__WHAT TO PRODUCE__.
From the first line down to the line containing "通用 | [isOrthographic](/apis/core/#Camera-isOrthographic)", print the records below exactly, leaving every picture out.

(Plain-text document sources)
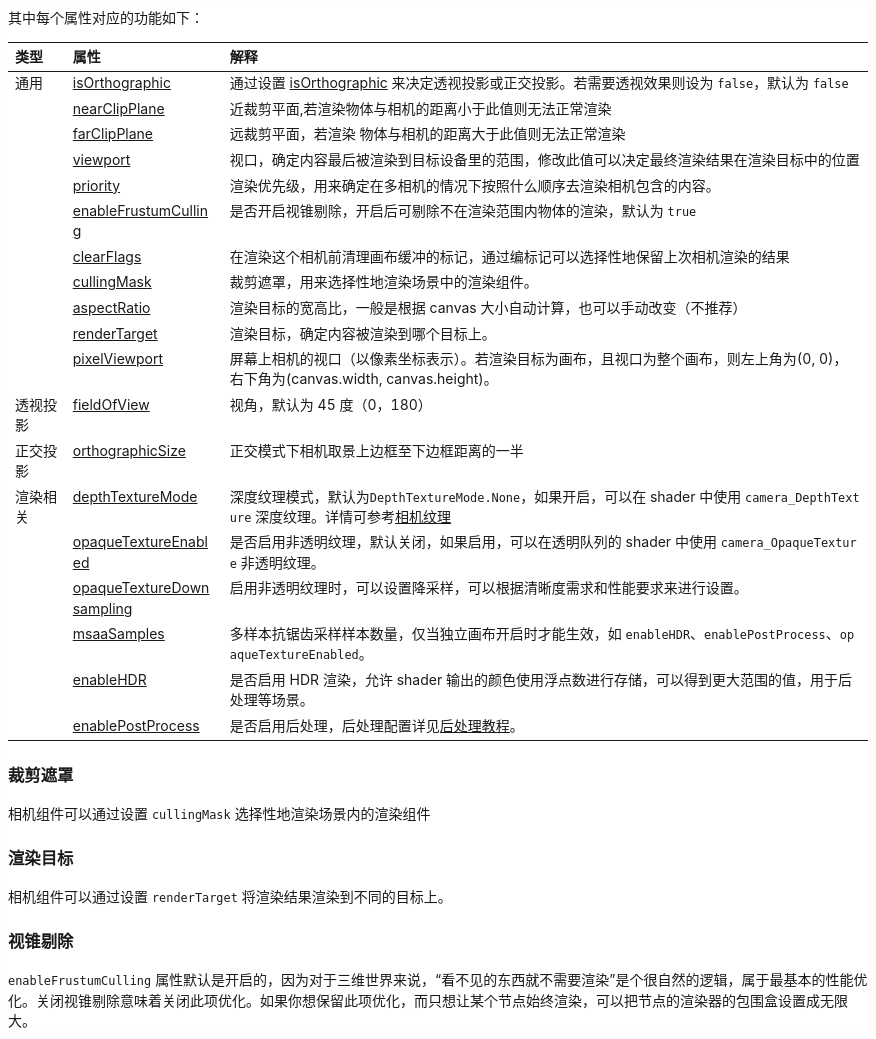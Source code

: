 其中每个属性对应的功能如下：

| 类型 | 属性 | 解释 |
| :-- | :-- | :-- |
| 通用 | [isOrthographic](/apis/core/#Camera-isOrthographic) | 通过设置 [isOrthographic](/apis/core/#Camera-isOrthographic) 来决定透视投影或正交投影。若需要透视效果则设为 `false`，默认为 `false` |
|  | [nearClipPlane](/apis/core/#Camera-nearClipPlane) | 近裁剪平面,若渲染物体与相机的距离小于此值则无法正常渲染 |
|  | [farClipPlane](/apis/core/#Camera-farClipPlane) | 远裁剪平面，若渲染 物体与相机的距离大于此值则无法正常渲染 |
|  | [viewport](/apis/core/#Camera-viewport) | 视口，确定内容最后被渲染到目标设备里的范围，修改此值可以决定最终渲染结果在渲染目标中的位置 |
|  | [priority](/apis/core/#Camera-priority) | 渲染优先级，用来确定在多相机的情况下按照什么顺序去渲染相机包含的内容。 |
|  | [enableFrustumCulling](/apis/core/#Camera-enableFrustumCulling) | 是否开启视锥剔除，开启后可剔除不在渲染范围内物体的渲染，默认为 `true` |
|  | [clearFlags](/apis/core/#Camera-clearFlags) | 在渲染这个相机前清理画布缓冲的标记，通过编标记可以选择性地保留上次相机渲染的结果 |
|  | [cullingMask](/apis/core/#Camera-cullingMask) | 裁剪遮罩，用来选择性地渲染场景中的渲染组件。 |
|  | [aspectRatio](/apis/core/#Camera-aspectRatio) | 渲染目标的宽高比，一般是根据 canvas 大小自动计算，也可以手动改变（不推荐） |
|  | [renderTarget](/apis/core/#Camera-renderTarget) | 渲染目标，确定内容被渲染到哪个目标上。 |
|  | [pixelViewport](/apis/core/#Camera-pixelViewport) | 屏幕上相机的视口（以像素坐标表示）。若渲染目标为画布，且视口为整个画布，则左上角为(0, 0)，右下角为(canvas.width, canvas.height)。 |
| 透视投影 | [fieldOfView](/apis/core/#Camera-fieldOfView) | 视角，默认为 45 度（0，180） |
| 正交投影 | [orthographicSize](/apis/core/#Camera-orthographicSize) | 正交模式下相机取景上边框至下边框距离的一半 |
| 渲染相关 | [depthTextureMode](<(/apis/core/#Camera-depthTextureMode)>) | 深度纹理模式，默认为`DepthTextureMode.None`，如果开启，可以在 shader 中使用 `camera_DepthTexture` 深度纹理。详情可参考[相机纹理](/docs/graphics/camera/texture/) |
|  | [opaqueTextureEnabled](<(/apis/core/#Camera-opaqueTextureEnabled)>) | 是否启用非透明纹理，默认关闭，如果启用，可以在透明队列的 shader 中使用 `camera_OpaqueTexture` 非透明纹理。 |
|  | [opaqueTextureDownsampling](<(/apis/core/#Camera-opaqueTextureDownsampling)>) | 启用非透明纹理时，可以设置降采样，可以根据清晰度需求和性能要求来进行设置。 |
|  | [msaaSamples](<(/apis/core/#Camera-msaaSamples)>) | 多样本抗锯齿采样样本数量，仅当独立画布开启时才能生效，如 `enableHDR`、`enablePostProcess`、`opaqueTextureEnabled`。 |
|  | [enableHDR](<(/apis/core/#Camera-enableHDR)>) | 是否启用 HDR 渲染，允许 shader 输出的颜色使用浮点数进行存储，可以得到更大范围的值，用于后处理等场景。 |
|  | [enablePostProcess](<(/apis/core/#Camera-enablePostProcess)>) | 是否启用后处理，后处理配置详见[后处理教程](/docs/graphics/postProcess/postProcess)。 |

### 裁剪遮罩

相机组件可以通过设置 `cullingMask` 选择性地渲染场景内的渲染组件

<playground src="culling-mask.ts"></playground>

### 渲染目标

相机组件可以通过设置 `renderTarget` 将渲染结果渲染到不同的目标上。

<playground src="multi-camera.ts"></playground>

### 视锥剔除

`enableFrustumCulling` 属性默认是开启的，因为对于三维世界来说，“看不见的东西就不需要渲染”是个很自然的逻辑，属于最基本的性能优化。关闭视锥剔除意味着关闭此项优化。如果你想保留此项优化，而只想让某个节点始终渲染，可以把节点的渲染器的包围盒设置成无限大。
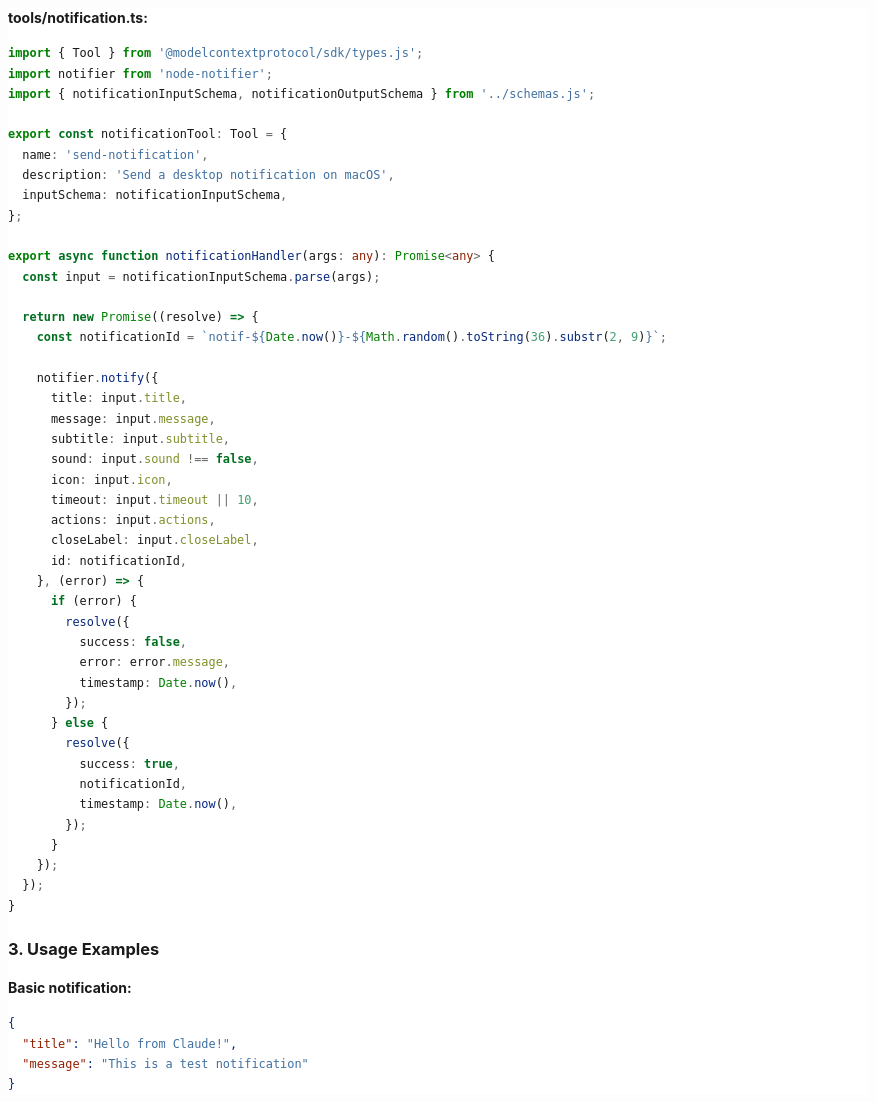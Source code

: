 **tools/notification.ts:**
```typescript
import { Tool } from '@modelcontextprotocol/sdk/types.js';
import notifier from 'node-notifier';
import { notificationInputSchema, notificationOutputSchema } from '../schemas.js';

export const notificationTool: Tool = {
  name: 'send-notification',
  description: 'Send a desktop notification on macOS',
  inputSchema: notificationInputSchema,
};

export async function notificationHandler(args: any): Promise<any> {
  const input = notificationInputSchema.parse(args);
  
  return new Promise((resolve) => {
    const notificationId = `notif-${Date.now()}-${Math.random().toString(36).substr(2, 9)}`;
    
    notifier.notify({
      title: input.title,
      message: input.message,
      subtitle: input.subtitle,
      sound: input.sound !== false,
      icon: input.icon,
      timeout: input.timeout || 10,
      actions: input.actions,
      closeLabel: input.closeLabel,
      id: notificationId,
    }, (error) => {
      if (error) {
        resolve({
          success: false,
          error: error.message,
          timestamp: Date.now(),
        });
      } else {
        resolve({
          success: true,
          notificationId,
          timestamp: Date.now(),
        });
      }
    });
  });
}
```

### 3. Usage Examples

**Basic notification:**
```json
{
  "title": "Hello from Claude!",
  "message": "This is a test notification"
}
```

__YOUR SOLUTION__.
Source code

: 其中每个属性对应的功能如下：

| 类型 | 属性 | 解释 |
| :-- | :-- | :-- |
| 通用 | [isOrthographic](/apis/core/#Camera-isOrthographic) | 通过设置 [isOrthographic](/apis/core/#Camera-isOrthographic) 来决定透视投影或正交投影。若需要透视效果则设为 `false`，默认为 `false` |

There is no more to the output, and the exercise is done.